Big brothers know this tactic well at an early age. Right after Bobby smashes it, he yells out, Mommy! Little Timmy broke the lamp!
War on women. Class warfare. War room for political strategy. Environmental whackos and Feminazis. Thanks largely to Carl Rove, Rush Limbaugh and their ilk, the Republican playbook is fairly simple to glean. Whatever offense you are guilty of, accuse the other guys of it first. The more aggressive your approach, the more believable it must be. The same irony comes when we are educated about Reaganomics: Convincing poor people they can become rich by giving rich people more money. The gospel of prosperity may somehow glorify God, who actually asked people to be merciful, turn the other cheek and sell all your possessions.

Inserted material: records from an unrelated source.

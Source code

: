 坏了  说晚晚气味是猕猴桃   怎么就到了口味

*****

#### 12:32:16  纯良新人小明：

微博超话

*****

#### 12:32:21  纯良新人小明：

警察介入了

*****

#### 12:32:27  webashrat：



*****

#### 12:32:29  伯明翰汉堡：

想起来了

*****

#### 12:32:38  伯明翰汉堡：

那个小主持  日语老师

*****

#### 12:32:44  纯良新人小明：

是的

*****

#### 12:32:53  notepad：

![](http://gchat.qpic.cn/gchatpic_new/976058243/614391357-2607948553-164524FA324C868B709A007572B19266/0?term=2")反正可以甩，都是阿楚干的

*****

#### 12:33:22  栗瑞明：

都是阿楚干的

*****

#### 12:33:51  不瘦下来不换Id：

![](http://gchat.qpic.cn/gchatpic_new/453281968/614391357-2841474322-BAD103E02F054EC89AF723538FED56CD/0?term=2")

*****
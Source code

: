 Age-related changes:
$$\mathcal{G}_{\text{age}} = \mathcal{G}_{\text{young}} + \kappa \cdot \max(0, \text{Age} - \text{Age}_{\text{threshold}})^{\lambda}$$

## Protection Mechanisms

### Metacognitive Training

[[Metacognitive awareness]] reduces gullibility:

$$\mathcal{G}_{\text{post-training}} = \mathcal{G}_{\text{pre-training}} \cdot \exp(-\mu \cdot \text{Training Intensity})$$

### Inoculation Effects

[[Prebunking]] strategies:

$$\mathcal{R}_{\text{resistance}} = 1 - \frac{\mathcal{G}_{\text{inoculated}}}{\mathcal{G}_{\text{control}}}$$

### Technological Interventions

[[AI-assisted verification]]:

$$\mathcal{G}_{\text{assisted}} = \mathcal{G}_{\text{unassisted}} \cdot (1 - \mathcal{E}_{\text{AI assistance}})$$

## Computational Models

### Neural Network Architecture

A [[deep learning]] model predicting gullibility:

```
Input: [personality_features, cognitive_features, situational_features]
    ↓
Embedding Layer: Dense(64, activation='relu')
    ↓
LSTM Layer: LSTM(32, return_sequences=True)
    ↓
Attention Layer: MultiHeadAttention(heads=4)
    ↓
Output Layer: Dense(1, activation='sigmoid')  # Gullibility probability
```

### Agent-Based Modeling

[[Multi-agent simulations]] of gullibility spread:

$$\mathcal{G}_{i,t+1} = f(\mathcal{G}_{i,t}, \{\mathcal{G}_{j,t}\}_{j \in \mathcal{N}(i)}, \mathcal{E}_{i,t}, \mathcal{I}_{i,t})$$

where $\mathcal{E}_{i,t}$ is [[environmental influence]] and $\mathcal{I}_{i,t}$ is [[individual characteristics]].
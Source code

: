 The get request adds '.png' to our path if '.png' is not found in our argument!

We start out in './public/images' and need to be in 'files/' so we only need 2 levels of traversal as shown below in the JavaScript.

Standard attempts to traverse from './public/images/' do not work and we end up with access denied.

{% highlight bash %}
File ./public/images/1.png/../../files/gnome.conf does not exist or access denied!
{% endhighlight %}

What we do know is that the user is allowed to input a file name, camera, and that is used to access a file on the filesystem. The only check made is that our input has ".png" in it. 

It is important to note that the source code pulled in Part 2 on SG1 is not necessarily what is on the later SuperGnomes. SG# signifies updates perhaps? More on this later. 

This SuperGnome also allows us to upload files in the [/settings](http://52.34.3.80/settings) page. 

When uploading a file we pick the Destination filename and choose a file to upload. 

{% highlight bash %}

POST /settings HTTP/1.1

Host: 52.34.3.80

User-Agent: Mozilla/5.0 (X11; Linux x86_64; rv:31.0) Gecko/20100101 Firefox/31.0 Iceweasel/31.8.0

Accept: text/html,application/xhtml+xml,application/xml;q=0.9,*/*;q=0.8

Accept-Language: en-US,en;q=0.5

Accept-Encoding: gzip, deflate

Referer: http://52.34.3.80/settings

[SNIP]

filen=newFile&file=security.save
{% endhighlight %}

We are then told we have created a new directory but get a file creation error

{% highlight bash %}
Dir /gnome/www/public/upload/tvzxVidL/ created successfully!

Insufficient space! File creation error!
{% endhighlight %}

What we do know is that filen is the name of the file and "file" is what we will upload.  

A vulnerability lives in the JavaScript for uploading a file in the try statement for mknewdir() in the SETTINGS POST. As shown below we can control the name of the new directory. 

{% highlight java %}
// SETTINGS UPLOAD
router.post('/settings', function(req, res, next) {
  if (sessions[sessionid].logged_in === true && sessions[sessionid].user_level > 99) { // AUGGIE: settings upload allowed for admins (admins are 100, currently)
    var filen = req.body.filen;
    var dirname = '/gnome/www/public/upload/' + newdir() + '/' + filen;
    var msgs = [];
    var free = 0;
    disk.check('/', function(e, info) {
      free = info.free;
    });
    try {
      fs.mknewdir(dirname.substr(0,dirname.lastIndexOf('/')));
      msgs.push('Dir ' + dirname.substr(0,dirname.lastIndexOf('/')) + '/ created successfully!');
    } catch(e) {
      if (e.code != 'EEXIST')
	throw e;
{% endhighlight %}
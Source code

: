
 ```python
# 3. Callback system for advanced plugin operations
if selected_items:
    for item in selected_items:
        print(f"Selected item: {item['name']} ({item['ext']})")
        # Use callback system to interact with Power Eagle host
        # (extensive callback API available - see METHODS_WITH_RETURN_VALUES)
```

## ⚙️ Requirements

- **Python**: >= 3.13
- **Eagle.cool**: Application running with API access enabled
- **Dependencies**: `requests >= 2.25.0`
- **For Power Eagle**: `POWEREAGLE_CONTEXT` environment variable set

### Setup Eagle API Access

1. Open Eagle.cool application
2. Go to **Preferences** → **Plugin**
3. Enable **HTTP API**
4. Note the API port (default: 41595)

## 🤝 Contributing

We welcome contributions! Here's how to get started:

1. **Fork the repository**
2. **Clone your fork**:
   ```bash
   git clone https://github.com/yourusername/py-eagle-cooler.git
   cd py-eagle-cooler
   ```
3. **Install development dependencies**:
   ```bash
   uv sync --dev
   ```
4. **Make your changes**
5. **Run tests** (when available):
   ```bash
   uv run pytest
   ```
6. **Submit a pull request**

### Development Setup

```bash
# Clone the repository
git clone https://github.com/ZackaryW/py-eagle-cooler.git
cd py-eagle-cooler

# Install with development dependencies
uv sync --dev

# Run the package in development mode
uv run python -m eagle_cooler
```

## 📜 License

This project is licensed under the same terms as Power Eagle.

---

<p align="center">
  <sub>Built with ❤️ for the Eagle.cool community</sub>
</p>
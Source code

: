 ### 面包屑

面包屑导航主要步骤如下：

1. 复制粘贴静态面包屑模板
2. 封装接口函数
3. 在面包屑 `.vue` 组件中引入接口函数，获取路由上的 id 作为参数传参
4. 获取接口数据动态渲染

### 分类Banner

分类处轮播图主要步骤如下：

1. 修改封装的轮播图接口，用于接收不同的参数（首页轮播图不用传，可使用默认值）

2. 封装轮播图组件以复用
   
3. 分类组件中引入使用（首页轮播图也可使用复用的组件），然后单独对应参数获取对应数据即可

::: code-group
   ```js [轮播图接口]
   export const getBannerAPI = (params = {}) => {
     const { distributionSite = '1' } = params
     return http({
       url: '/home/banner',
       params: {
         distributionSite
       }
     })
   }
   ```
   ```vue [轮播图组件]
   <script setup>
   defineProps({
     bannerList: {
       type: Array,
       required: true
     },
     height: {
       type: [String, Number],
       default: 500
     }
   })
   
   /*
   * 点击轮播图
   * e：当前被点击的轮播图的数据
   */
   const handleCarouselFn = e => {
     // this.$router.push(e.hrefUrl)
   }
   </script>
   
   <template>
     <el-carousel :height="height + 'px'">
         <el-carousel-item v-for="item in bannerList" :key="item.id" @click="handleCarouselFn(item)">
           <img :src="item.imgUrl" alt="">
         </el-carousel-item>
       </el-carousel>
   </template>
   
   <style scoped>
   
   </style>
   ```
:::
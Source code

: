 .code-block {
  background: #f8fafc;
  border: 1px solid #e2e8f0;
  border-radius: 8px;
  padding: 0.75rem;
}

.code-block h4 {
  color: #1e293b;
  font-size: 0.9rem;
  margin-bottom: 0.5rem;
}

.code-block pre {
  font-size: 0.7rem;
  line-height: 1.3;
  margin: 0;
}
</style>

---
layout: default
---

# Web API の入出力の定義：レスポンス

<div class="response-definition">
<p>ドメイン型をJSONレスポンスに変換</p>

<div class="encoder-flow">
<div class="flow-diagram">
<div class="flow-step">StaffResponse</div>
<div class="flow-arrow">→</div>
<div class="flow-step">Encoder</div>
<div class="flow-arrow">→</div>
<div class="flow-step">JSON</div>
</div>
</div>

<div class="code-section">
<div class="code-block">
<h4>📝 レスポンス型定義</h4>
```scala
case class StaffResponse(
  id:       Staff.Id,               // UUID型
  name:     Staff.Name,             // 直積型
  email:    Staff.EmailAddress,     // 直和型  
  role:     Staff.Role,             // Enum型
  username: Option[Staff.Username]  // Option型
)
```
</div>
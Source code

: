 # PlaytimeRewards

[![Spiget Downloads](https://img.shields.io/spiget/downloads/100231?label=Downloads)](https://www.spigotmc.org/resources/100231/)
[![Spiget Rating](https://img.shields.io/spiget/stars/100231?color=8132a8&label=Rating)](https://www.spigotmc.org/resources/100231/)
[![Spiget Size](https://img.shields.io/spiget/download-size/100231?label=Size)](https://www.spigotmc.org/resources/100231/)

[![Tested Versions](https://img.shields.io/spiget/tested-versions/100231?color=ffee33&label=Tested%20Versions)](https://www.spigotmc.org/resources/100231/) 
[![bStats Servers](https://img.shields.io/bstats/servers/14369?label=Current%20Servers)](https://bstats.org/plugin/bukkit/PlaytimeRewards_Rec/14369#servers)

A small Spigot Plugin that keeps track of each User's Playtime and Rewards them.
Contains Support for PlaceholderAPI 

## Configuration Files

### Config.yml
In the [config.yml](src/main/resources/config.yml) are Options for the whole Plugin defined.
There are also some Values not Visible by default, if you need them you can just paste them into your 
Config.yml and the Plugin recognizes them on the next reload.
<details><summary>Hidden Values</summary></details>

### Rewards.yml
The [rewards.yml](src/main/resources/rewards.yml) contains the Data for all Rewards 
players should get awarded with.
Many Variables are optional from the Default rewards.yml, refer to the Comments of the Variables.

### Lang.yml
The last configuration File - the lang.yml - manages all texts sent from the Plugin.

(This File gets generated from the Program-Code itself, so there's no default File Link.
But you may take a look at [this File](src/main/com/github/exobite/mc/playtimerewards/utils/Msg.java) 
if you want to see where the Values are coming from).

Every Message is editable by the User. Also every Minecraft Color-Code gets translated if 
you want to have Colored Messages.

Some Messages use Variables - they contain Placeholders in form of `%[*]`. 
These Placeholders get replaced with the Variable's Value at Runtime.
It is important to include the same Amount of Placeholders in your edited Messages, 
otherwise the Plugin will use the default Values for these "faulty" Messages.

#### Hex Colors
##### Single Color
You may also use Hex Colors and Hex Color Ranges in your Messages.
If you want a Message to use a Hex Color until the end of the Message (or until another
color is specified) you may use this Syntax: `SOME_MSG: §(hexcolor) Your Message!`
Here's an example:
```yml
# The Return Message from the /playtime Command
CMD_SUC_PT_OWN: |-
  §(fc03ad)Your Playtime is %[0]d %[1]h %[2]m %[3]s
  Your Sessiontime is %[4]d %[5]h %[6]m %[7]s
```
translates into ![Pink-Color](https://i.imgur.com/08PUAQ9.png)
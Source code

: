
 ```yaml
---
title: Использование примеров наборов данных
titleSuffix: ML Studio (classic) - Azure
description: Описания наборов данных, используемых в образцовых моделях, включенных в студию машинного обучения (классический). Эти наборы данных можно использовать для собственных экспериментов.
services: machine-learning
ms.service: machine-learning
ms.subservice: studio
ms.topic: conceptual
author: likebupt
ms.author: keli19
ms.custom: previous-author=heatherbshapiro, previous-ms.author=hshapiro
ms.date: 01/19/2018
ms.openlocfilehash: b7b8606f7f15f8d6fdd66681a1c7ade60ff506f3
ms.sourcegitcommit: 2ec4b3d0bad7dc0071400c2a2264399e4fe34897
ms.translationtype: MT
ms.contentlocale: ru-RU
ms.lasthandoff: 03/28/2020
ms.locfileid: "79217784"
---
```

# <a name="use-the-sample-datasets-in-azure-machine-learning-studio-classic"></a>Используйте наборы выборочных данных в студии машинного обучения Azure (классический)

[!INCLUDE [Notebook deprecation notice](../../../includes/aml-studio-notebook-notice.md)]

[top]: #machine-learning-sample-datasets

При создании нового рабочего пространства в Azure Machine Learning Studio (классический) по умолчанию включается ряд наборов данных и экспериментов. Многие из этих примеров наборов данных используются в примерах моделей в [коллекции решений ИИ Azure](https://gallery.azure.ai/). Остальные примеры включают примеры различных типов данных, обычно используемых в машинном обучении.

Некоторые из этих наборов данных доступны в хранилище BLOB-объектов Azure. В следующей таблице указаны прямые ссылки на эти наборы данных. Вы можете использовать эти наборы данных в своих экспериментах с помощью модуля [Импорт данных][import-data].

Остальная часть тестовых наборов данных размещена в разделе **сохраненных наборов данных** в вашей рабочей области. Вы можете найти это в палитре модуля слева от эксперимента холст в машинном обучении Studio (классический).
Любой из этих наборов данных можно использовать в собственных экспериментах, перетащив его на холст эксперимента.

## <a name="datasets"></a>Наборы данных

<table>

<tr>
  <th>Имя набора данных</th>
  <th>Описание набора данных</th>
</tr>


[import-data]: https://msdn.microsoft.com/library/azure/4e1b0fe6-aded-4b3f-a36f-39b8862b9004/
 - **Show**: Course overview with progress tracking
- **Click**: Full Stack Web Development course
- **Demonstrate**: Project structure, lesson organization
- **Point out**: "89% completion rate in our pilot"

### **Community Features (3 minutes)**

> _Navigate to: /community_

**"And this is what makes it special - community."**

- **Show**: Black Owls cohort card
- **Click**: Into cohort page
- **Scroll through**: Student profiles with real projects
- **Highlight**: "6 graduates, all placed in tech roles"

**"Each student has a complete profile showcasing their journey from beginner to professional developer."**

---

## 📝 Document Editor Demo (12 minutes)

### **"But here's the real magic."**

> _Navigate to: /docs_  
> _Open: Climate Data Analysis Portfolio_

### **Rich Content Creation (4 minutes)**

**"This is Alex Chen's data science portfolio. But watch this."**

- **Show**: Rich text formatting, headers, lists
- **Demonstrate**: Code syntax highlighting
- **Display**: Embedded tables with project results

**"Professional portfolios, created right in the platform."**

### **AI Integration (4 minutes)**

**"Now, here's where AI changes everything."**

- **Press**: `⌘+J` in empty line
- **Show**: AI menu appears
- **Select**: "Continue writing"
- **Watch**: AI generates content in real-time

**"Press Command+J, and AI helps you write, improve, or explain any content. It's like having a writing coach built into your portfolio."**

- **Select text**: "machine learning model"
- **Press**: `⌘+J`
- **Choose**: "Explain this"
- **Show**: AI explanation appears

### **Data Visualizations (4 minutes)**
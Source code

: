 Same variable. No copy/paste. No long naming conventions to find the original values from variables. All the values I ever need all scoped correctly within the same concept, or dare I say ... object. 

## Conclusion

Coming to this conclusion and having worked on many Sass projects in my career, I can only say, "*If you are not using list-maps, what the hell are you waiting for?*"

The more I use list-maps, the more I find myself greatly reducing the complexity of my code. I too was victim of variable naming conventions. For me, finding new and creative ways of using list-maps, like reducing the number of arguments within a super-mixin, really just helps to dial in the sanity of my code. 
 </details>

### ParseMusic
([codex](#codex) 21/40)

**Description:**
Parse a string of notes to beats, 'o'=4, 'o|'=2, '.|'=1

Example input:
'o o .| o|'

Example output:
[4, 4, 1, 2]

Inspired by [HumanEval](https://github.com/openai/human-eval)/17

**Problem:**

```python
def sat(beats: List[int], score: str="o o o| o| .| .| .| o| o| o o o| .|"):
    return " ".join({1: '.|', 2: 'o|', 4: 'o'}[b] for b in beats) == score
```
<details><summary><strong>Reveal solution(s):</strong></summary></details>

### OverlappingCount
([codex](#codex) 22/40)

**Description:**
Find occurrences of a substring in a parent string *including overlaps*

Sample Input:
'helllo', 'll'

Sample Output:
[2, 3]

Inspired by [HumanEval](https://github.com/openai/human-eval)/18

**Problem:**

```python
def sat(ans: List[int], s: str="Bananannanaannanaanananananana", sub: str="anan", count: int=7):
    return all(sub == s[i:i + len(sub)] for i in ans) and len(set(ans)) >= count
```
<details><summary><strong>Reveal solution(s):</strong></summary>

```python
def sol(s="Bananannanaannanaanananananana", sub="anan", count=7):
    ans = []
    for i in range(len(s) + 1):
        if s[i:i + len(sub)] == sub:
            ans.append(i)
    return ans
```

This is the generation of irony, we must remember. Whatever is actually true, and a little study bears out the facts is much too straightforward for our times. There must be more to anything as simple as taxation, to the idea that a strong middle class yields a strong country and economic future.
The playbook gains strength when you win a few times with it, and it gains more lasting strength when it includes a few parts that are actually true. Morals really should be part of governing. Blindly throwing money at a problem is not a wise approach. There should be rewards for effort and success. Thus, the right has muddied the waters of truth. Mom needs to come into the living room, look around, and carefully ask, “What really happened with the lamp?”
There are only a few leaders who search for the truth as it is needed. I think the original was Walter Cronkite; Daniel Patrick Moynihan was one, and I would add Jon Stewart, Dick Lugar, David Souter, and a few others. Danger comes when anything smacks of idolatry of ideology, when skepticism loses to slogans, when dialogue is truncated by diatribe.